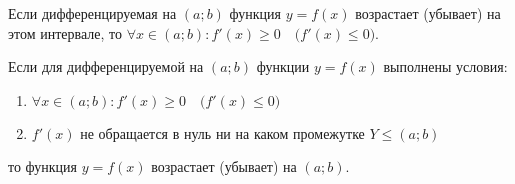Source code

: \begin{theorem}
	Если дифференцируемая на $(a;b)$ функция $y=f(x)$ возрастает (убывает) на этом интервале, то $\forall x \in (a;b)\colon f'(x) \ge 0\quad \big( f'(x) \le 0 \big)$.
\end{theorem}
\begin{theorem}
	Если для дифференцируемой на $(a;b)$ функции $y=f(x)$ выполнены условия:
	\begin{enumerate}
		\item $\forall x \in (a;b)\colon f'(x) \ge 0\quad \big(f'(x) \le 0\big) $
		\item $f'(x)$ не обращается в нуль ни на каком промежутке $Y \le (a;b)$
	\end{enumerate}
	то функция $y=f(x)$ возрастает (убывает) на $(a;b)$.
\end{theorem}
\zerocounter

> [Work item]
Work out how many lines of the records contain the string "begin". Nothing but the number should be written.

> [Exercise output]
3